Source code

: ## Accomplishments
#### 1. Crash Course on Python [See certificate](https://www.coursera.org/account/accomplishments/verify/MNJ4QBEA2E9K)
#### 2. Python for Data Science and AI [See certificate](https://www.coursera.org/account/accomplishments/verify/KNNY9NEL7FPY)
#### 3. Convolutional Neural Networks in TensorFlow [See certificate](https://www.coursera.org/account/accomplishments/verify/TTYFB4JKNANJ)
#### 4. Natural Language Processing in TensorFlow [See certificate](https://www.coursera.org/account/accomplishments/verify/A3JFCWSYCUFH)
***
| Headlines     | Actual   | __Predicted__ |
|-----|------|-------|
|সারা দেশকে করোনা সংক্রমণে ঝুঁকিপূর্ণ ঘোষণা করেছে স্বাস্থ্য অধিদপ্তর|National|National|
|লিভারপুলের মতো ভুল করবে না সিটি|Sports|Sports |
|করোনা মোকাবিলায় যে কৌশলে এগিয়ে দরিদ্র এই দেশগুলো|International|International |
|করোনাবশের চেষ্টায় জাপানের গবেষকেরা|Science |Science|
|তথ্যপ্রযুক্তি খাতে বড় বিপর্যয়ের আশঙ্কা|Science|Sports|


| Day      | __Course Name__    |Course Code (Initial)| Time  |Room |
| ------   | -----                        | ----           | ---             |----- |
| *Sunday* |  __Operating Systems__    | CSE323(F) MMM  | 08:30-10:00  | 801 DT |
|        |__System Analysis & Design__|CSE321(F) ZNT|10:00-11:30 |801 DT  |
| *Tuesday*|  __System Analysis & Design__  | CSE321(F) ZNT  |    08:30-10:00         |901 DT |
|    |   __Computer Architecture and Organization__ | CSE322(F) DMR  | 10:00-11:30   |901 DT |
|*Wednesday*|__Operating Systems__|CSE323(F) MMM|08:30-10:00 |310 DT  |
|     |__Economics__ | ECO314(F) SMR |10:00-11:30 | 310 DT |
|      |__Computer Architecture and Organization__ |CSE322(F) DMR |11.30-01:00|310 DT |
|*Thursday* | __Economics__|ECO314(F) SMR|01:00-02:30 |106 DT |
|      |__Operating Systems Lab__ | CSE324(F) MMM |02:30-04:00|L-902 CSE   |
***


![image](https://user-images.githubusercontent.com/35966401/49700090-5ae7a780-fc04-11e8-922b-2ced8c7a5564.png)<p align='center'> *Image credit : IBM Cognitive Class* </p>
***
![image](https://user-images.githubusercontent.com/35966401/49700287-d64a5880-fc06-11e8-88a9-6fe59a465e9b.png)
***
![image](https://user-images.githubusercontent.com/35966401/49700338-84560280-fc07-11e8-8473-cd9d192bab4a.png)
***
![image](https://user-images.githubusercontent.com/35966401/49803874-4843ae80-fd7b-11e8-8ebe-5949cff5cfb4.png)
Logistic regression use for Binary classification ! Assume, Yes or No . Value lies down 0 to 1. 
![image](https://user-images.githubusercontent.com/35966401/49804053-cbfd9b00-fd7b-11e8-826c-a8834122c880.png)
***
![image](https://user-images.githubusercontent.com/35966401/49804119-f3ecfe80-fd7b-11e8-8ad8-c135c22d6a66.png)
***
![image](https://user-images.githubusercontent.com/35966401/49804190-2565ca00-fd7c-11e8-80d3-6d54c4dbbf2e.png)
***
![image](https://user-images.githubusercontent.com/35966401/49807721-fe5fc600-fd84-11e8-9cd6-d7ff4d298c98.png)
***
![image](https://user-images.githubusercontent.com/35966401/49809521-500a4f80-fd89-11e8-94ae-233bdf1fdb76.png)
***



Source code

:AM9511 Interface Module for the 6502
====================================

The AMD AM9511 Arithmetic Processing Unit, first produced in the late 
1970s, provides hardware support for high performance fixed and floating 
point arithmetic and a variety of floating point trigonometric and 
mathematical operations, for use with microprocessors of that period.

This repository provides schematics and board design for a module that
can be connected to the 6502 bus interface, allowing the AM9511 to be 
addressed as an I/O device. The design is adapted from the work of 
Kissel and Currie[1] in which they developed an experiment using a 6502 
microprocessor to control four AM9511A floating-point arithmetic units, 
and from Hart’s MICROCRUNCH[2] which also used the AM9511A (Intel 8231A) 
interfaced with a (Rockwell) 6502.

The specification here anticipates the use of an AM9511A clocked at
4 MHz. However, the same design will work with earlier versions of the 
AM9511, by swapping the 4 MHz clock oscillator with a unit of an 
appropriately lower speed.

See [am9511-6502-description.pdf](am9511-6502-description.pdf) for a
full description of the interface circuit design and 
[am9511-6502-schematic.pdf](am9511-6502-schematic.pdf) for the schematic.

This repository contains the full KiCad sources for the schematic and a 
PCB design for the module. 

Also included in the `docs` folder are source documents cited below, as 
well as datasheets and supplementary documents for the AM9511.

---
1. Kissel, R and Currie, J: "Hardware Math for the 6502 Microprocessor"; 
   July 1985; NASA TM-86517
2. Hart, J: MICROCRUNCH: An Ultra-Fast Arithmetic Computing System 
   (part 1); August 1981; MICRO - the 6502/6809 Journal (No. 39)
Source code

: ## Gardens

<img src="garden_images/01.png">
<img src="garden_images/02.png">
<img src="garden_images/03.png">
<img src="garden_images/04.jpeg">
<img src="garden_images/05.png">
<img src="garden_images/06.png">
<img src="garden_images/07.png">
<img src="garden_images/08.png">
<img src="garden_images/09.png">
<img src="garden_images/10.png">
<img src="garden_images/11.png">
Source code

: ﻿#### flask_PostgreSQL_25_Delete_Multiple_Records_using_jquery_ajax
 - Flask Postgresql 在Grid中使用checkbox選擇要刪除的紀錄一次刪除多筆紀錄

§ **Brief**: Would you please transcribe each line of the material exactly?

§ **Output below**:
Source code

: ## Accomplishments
#### 1. Crash Course on Python [See certificate](https://www.coursera.org/account/accomplishments/verify/MNJ4QBEA2E9K)
#### 2. Python for Data Science and AI [See certificate](https://www.coursera.org/account/accomplishments/verify/KNNY9NEL7FPY)
#### 3. Convolutional Neural Networks in TensorFlow [See certificate](https://www.coursera.org/account/accomplishments/verify/TTYFB4JKNANJ)
#### 4. Natural Language Processing in TensorFlow [See certificate](https://www.coursera.org/account/accomplishments/verify/A3JFCWSYCUFH)
***
| Headlines     | Actual   | __Predicted__ |
|-----|------|-------|
|সারা দেশকে করোনা সংক্রমণে ঝুঁকিপূর্ণ ঘোষণা করেছে স্বাস্থ্য অধিদপ্তর|National|National|
|লিভারপুলের মতো ভুল করবে না সিটি|Sports|Sports |
|করোনা মোকাবিলায় যে কৌশলে এগিয়ে দরিদ্র এই দেশগুলো|International|International |
|করোনাবশের চেষ্টায় জাপানের গবেষকেরা|Science |Science|
|তথ্যপ্রযুক্তি খাতে বড় বিপর্যয়ের আশঙ্কা|Science|Sports|


| Day      | __Course Name__    |Course Code (Initial)| Time  |Room |
| ------   | -----                        | ----           | ---             |----- |
| *Sunday* |  __Operating Systems__    | CSE323(F) MMM  | 08:30-10:00  | 801 DT |
|        |__System Analysis & Design__|CSE321(F) ZNT|10:00-11:30 |801 DT  |
| *Tuesday*|  __System Analysis & Design__  | CSE321(F) ZNT  |    08:30-10:00         |901 DT |
|    |   __Computer Architecture and Organization__ | CSE322(F) DMR  | 10:00-11:30   |901 DT |
|*Wednesday*|__Operating Systems__|CSE323(F) MMM|08:30-10:00 |310 DT  |
|     |__Economics__ | ECO314(F) SMR |10:00-11:30 | 310 DT |
|      |__Computer Architecture and Organization__ |CSE322(F) DMR |11.30-01:00|310 DT |
|*Thursday* | __Economics__|ECO314(F) SMR|01:00-02:30 |106 DT |
|      |__Operating Systems Lab__ | CSE324(F) MMM |02:30-04:00|L-902 CSE   |
***


![image](https://user-images.githubusercontent.com/35966401/49700090-5ae7a780-fc04-11e8-922b-2ced8c7a5564.png)<p align='center'> *Image credit : IBM Cognitive Class* </p>
***
![image](https://user-images.githubusercontent.com/35966401/49700287-d64a5880-fc06-11e8-88a9-6fe59a465e9b.png)
***
![image](https://user-images.githubusercontent.com/35966401/49700338-84560280-fc07-11e8-8473-cd9d192bab4a.png)
***
![image](https://user-images.githubusercontent.com/35966401/49803874-4843ae80-fd7b-11e8-8ebe-5949cff5cfb4.png)
Logistic regression use for Binary classification ! Assume, Yes or No . Value lies down 0 to 1. 
![image](https://user-images.githubusercontent.com/35966401/49804053-cbfd9b00-fd7b-11e8-826c-a8834122c880.png)
***
![image](https://user-images.githubusercontent.com/35966401/49804119-f3ecfe80-fd7b-11e8-8ad8-c135c22d6a66.png)
***
![image](https://user-images.githubusercontent.com/35966401/49804190-2565ca00-fd7c-11e8-80d3-6d54c4dbbf2e.png)
***
![image](https://user-images.githubusercontent.com/35966401/49807721-fe5fc600-fd84-11e8-9cd6-d7ff4d298c98.png)
***
![image](https://user-images.githubusercontent.com/35966401/49809521-500a4f80-fd89-11e8-94ae-233bdf1fdb76.png)
***



Source code

:AM9511 Interface Module for the 6502
====================================

The AMD AM9511 Arithmetic Processing Unit, first produced in the late 
1970s, provides hardware support for high performance fixed and floating 
point arithmetic and a variety of floating point trigonometric and 
mathematical operations, for use with microprocessors of that period.

This repository provides schematics and board design for a module that
can be connected to the 6502 bus interface, allowing the AM9511 to be 
addressed as an I/O device. The design is adapted from the work of 
Kissel and Currie[1] in which they developed an experiment using a 6502 
microprocessor to control four AM9511A floating-point arithmetic units, 
and from Hart’s MICROCRUNCH[2] which also used the AM9511A (Intel 8231A) 
interfaced with a (Rockwell) 6502.

The specification here anticipates the use of an AM9511A clocked at
4 MHz. However, the same design will work with earlier versions of the 
AM9511, by swapping the 4 MHz clock oscillator with a unit of an 
appropriately lower speed.

See [am9511-6502-description.pdf](am9511-6502-description.pdf) for a
full description of the interface circuit design and 
[am9511-6502-schematic.pdf](am9511-6502-schematic.pdf) for the schematic.

This repository contains the full KiCad sources for the schematic and a 
PCB design for the module. 

Also included in the `docs` folder are source documents cited below, as 
well as datasheets and supplementary documents for the AM9511.

---
1. Kissel, R and Currie, J: "Hardware Math for the 6502 Microprocessor"; 
   July 1985; NASA TM-86517
2. Hart, J: MICROCRUNCH: An Ultra-Fast Arithmetic Computing System 
   (part 1); August 1981; MICRO - the 6502/6809 Journal (No. 39)
Source code

: ## Gardens

<img src="garden_images/01.png">
<img src="garden_images/02.png">
<img src="garden_images/03.png">
<img src="garden_images/04.jpeg">
<img src="garden_images/05.png">
<img src="garden_images/06.png">
<img src="garden_images/07.png">
<img src="garden_images/08.png">
<img src="garden_images/09.png">
<img src="garden_images/10.png">
<img src="garden_images/11.png">
Source code

: ﻿#### flask_PostgreSQL_25_Delete_Multiple_Records_using_jquery_ajax
 - Flask Postgresql 在Grid中使用checkbox選擇要刪除的紀錄一次刪除多筆紀錄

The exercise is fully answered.